EXERCISE:
Copy the records word for word, omitting all pictures.

Data records:

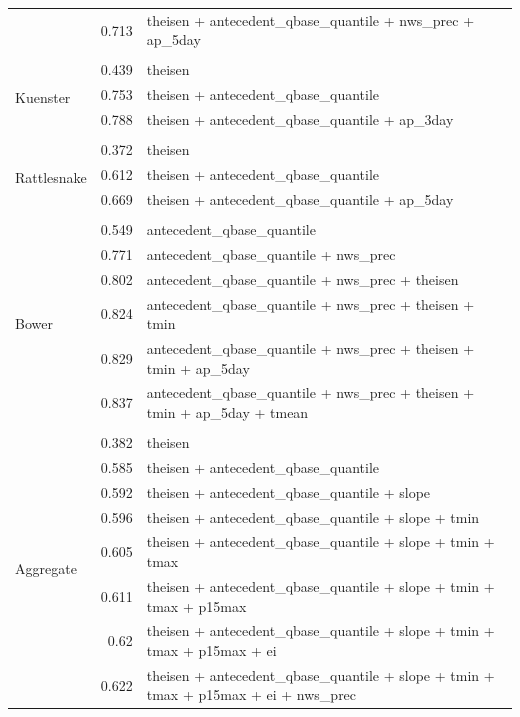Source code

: \documentclass[10pt]{article}
\begin{document}
\begin{table}[h]
\begin{center}
\begin{tabular}{lrl}
 & 0.713 & theisen + antecedent\_qbase\_quantile + nws\_prec + ap\_5day\\ 
\vspace{2mm}\\ \multirow{4}{*}{Kuenster} & 0.439 & theisen\\ 
 & 0.753 & theisen + antecedent\_qbase\_quantile\\ 
 & 0.788 & theisen + antecedent\_qbase\_quantile + ap\_3day\\ 
\vspace{2mm}\\ \multirow{4}{*}{Rattlesnake} & 0.372 & theisen\\ 
 & 0.612 & theisen + antecedent\_qbase\_quantile\\ 
 & 0.669 & theisen + antecedent\_qbase\_quantile + ap\_5day\\ 
\vspace{2mm}\\ \multirow{7}{*}{Bower} & 0.549 & antecedent\_qbase\_quantile\\ 
 & 0.771 & antecedent\_qbase\_quantile + nws\_prec\\ 
 & 0.802 & antecedent\_qbase\_quantile + nws\_prec + theisen\\ 
 & 0.824 & antecedent\_qbase\_quantile + nws\_prec + theisen + tmin\\ 
 & 0.829 & antecedent\_qbase\_quantile + nws\_prec + theisen + tmin + ap\_5day\\ 
 & 0.837 & antecedent\_qbase\_quantile + nws\_prec + theisen + tmin + ap\_5day + tmean\\ 
\vspace{2mm}\\ \multirow{11}{*}{Aggregate} & 0.382 & theisen\\ 
 & 0.585 & theisen + antecedent\_qbase\_quantile\\ 
 & 0.592 & theisen + antecedent\_qbase\_quantile + slope\\ 
 & 0.596 & theisen + antecedent\_qbase\_quantile + slope + tmin\\ 
 & 0.605 & theisen + antecedent\_qbase\_quantile + slope + tmin + tmax\\ 
 & 0.611 & theisen + antecedent\_qbase\_quantile + slope + tmin + tmax + p15max\\ 
 & 0.62 & theisen + antecedent\_qbase\_quantile + slope + tmin + tmax + p15max + ei\\ 
 & 0.622 & theisen + antecedent\_qbase\_quantile + slope + tmin + tmax + p15max + ei + nws\_prec\\ 

\end{tabular}
\end{center}
\end{table}
\end{document}
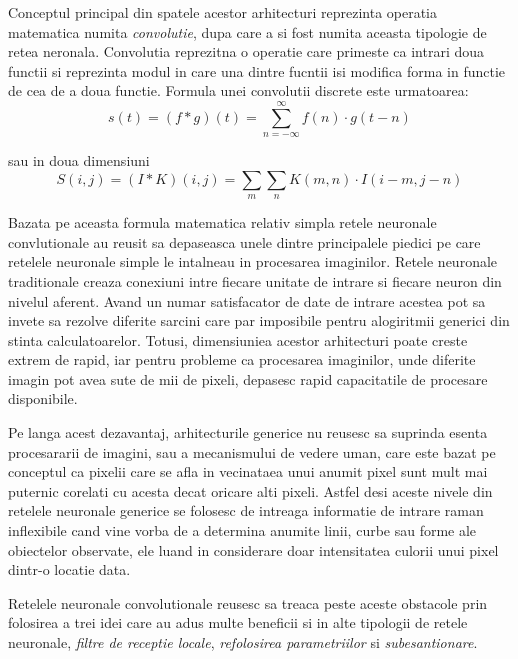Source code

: \documentclass[a4paper,12pt]{book}
\begin{document}
				Conceptul principal din spatele acestor arhitecturi reprezinta operatia matematica numita \textit{convolutie}, dupa care a si fost numita aceasta tipologie de retea neronala. Convolutia reprezitna o operatie care primeste ca intrari doua functii si reprezinta modul in care una dintre fucntii isi modifica forma in functie de cea de a doua functie.
				Formula unei convolutii discrete este urmatoarea:
				\begin{equation*}
					s(t) = (f*g)(t) = \sum_{n=-\infty}^{\infty} f(n) \cdot g(t - n)
				\end{equation*}	\par
				\noindent sau in doua dimensiuni
				\begin{equation}\label{convo}				
					S(i, j) = (I*K)(i, j) = \sum_{m} \sum_{n} K(m, n) \cdot I(i - m, j - n)
				\end{equation}
				
				Bazata pe aceasta formula matematica relativ simpla retele neuronale convlutionale au reusit sa depaseasca unele dintre principalele piedici pe care retelele neuronale simple le intalneau in procesarea imaginilor. Retele neuronale traditionale creaza conexiuni intre fiecare unitate de intrare si fiecare neuron din nivelul aferent. Avand un numar satisfacator de date de intrare acestea pot sa invete sa rezolve diferite sarcini care par imposibile pentru alogiritmii generici din stinta calculatoarelor. Totusi, dimensiuniea acestor arhitecturi poate creste extrem de rapid, iar pentru probleme ca procesarea imaginilor, unde diferite imagin pot avea sute de mii de pixeli, depasesc rapid capacitatile de procesare disponibile. \par
				Pe langa acest dezavantaj, arhitecturile generice nu reusesc sa suprinda esenta procesararii de imagini, sau a mecanismului de vedere uman, care este bazat pe conceptul ca pixelii care se afla in vecinataea unui anumit pixel sunt mult mai puternic corelati cu acesta decat oricare alti pixeli. Astfel desi aceste nivele din retelele neuronale generice se folosesc de intreaga informatie de intrare raman inflexibile cand vine vorba de a determina anumite linii, curbe sau forme ale obiectelor observate, ele luand in considerare doar intensitatea culorii unui pixel dintr-o locatie data. \par
				
				Retelele neuronale convolutionale reusesc sa treaca peste aceste obstacole prin folosirea a trei idei care au adus multe beneficii si in alte tipologii de retele neuronale,\textit{ filtre de receptie locale}, \textit{refolosirea parametriilor} si \textit{subesantionare}. \par
			
\end{document}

WRITTEN SOLUTION:
Source code

: \documentclass[10pt]{article}
\begin{document}
\begin{table}[h]
\begin{center}
\begin{tabular}{lrl}
 & 0.713 & theisen + antecedent\_qbase\_quantile + nws\_prec + ap\_5day\\ 
\vspace{2mm}\\ \multirow{4}{*}{Kuenster} & 0.439 & theisen\\ 
 & 0.753 & theisen + antecedent\_qbase\_quantile\\ 
 & 0.788 & theisen + antecedent\_qbase\_quantile + ap\_3day\\ 
\vspace{2mm}\\ \multirow{4}{*}{Rattlesnake} & 0.372 & theisen\\ 
 & 0.612 & theisen + antecedent\_qbase\_quantile\\ 
 & 0.669 & theisen + antecedent\_qbase\_quantile + ap\_5day\\ 
\vspace{2mm}\\ \multirow{7}{*}{Bower} & 0.549 & antecedent\_qbase\_quantile\\ 
 & 0.771 & antecedent\_qbase\_quantile + nws\_prec\\ 
 & 0.802 & antecedent\_qbase\_quantile + nws\_prec + theisen\\ 
 & 0.824 & antecedent\_qbase\_quantile + nws\_prec + theisen + tmin\\ 
 & 0.829 & antecedent\_qbase\_quantile + nws\_prec + theisen + tmin + ap\_5day\\ 
 & 0.837 & antecedent\_qbase\_quantile + nws\_prec + theisen + tmin + ap\_5day + tmean\\ 
\vspace{2mm}\\ \multirow{11}{*}{Aggregate} & 0.382 & theisen\\ 
 & 0.585 & theisen + antecedent\_qbase\_quantile\\ 
 & 0.592 & theisen + antecedent\_qbase\_quantile + slope\\ 
 & 0.596 & theisen + antecedent\_qbase\_quantile + slope + tmin\\ 
 & 0.605 & theisen + antecedent\_qbase\_quantile + slope + tmin + tmax\\ 
 & 0.611 & theisen + antecedent\_qbase\_quantile + slope + tmin + tmax + p15max\\ 
 & 0.62 & theisen + antecedent\_qbase\_quantile + slope + tmin + tmax + p15max + ei\\ 
 & 0.622 & theisen + antecedent\_qbase\_quantile + slope + tmin + tmax + p15max + ei + nws\_prec\\ 

\end{tabular}
\end{center}
\end{table}
\end{document}
Source code

: \documentclass[a4paper,12pt]{book}
\begin{document}
				Conceptul principal din spatele acestor arhitecturi reprezinta operatia matematica numita \textit{convolutie}, dupa care a si fost numita aceasta tipologie de retea neronala. Convolutia reprezitna o operatie care primeste ca intrari doua functii si reprezinta modul in care una dintre fucntii isi modifica forma in functie de cea de a doua functie.
				Formula unei convolutii discrete este urmatoarea:
				\begin{equation*}
					s(t) = (f*g)(t) = \sum_{n=-\infty}^{\infty} f(n) \cdot g(t - n)
				\end{equation*}	\par
				\noindent sau in doua dimensiuni
				\begin{equation}\label{convo}				
					S(i, j) = (I*K)(i, j) = \sum_{m} \sum_{n} K(m, n) \cdot I(i - m, j - n)
				\end{equation}
				
				Bazata pe aceasta formula matematica relativ simpla retele neuronale convlutionale au reusit sa depaseasca unele dintre principalele piedici pe care retelele neuronale simple le intalneau in procesarea imaginilor. Retele neuronale traditionale creaza conexiuni intre fiecare unitate de intrare si fiecare neuron din nivelul aferent. Avand un numar satisfacator de date de intrare acestea pot sa invete sa rezolve diferite sarcini care par imposibile pentru alogiritmii generici din stinta calculatoarelor. Totusi, dimensiuniea acestor arhitecturi poate creste extrem de rapid, iar pentru probleme ca procesarea imaginilor, unde diferite imagin pot avea sute de mii de pixeli, depasesc rapid capacitatile de procesare disponibile. \par
				Pe langa acest dezavantaj, arhitecturile generice nu reusesc sa suprinda esenta procesararii de imagini, sau a mecanismului de vedere uman, care este bazat pe conceptul ca pixelii care se afla in vecinataea unui anumit pixel sunt mult mai puternic corelati cu acesta decat oricare alti pixeli. Astfel desi aceste nivele din retelele neuronale generice se folosesc de intreaga informatie de intrare raman inflexibile cand vine vorba de a determina anumite linii, curbe sau forme ale obiectelor observate, ele luand in considerare doar intensitatea culorii unui pixel dintr-o locatie data. \par
				
				Retelele neuronale convolutionale reusesc sa treaca peste aceste obstacole prin folosirea a trei idei care au adus multe beneficii si in alte tipologii de retele neuronale,\textit{ filtre de receptie locale}, \textit{refolosirea parametriilor} si \textit{subesantionare}. \par
			
\end{document}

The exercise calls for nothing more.